Trade and Conflict at the Japanese Frontier: Hakodate as a Treaty Port, 1854–1884

  • Steven Ivings (Author)
    Steven Ivings studied BSc & PhD in Economic History at the London School of Economics & Political Science (LSE – University of London) and an MA in Japanese Studies at the School of Oriental and African Studies (SOAS – University of London).  His PhD thesis examined colonial settlement and migratory labor in Karafuto (Southern Sakhalin) from the years 1905 to 1945. His current research interests include the Japanese empire in comparative perspective, colonial migration, migratory labor markets in northern Japan, Hokkaido in the context of Japanese and global history, whaling, and the sports and leisure industries in East Asia.

Abstract

Sitting in calm and deep waters, neatly tucked away from the sometimes perilous streams of the North Pacific and Japan Sea, Hakodate was in some ways an obvious choice as a port to be opened.

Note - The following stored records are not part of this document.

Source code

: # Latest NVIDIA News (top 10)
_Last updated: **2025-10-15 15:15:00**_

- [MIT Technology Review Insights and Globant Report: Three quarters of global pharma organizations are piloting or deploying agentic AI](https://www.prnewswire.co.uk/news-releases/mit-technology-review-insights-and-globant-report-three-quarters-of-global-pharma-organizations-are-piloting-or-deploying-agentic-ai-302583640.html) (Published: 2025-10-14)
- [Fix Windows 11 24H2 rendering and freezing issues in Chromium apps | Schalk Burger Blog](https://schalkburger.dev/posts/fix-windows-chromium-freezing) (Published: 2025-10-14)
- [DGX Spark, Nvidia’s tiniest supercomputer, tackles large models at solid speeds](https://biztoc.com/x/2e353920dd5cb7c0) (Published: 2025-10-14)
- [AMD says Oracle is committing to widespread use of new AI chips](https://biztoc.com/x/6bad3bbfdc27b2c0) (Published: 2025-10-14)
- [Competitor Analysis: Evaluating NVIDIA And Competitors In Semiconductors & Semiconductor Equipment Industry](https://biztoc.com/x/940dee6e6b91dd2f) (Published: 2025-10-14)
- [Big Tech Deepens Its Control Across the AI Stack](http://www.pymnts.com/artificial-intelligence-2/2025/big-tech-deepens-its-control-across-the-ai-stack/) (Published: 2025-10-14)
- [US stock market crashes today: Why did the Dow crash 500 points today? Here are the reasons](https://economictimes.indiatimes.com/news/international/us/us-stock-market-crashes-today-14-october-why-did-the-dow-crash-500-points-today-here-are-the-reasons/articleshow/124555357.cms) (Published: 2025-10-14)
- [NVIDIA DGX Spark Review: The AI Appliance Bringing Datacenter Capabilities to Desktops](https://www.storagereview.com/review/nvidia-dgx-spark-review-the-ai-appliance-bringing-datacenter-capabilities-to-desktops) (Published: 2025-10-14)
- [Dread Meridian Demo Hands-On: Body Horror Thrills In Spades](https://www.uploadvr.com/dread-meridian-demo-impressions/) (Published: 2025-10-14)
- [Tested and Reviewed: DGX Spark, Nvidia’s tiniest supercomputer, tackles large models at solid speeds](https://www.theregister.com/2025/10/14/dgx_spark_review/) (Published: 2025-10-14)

It offered a suitable location for American whalers to call for supplies and repairs as they ventured on voyages of plunder in the nearby seas, and a safe anchorage for the naval ships of treaty powers—especially Russia—as they “wintered” or otherwise sought to project their power over East Asia. Despite the blessings of its physical geography, however, Hakodate sat on the southern tip of Ezo (later Hokkaido), an island which constituted the thinly populated fringe, or frontier, of the Japanese realm. This meant that despite its rumoured richness in natural resources, Ezo was by all accounts an economic backwater when Hakodate was opened to international trade, providing exports of various marine products to the main islands of Japan via a network of seasonal fisheries across Ezo. In the decades that followed Hakodate’s opening, the port’s trade and population expanded rapidly, transforming what was previously described as “a long fishing village” into a bustling port of over 50,000 by the mid-1880s. Nonetheless, this paper will argue that this expansion was not primarily a result of the opening of Hakodate to international trade; rather, it was the opening of Hakodate’s hinterland—Ezo, or from 1869, Hokkaido—which allowed Hakodate to prosper, enhancing its existing role as a hub for the marketing and distribution of northern marine products throughout Japan. The fact that foreign traders struggled to make any inroads into Hakodate’s principal trades serves as a warning to scholars not overstate the transformative capacity of western capitalism everywhere in East Asia.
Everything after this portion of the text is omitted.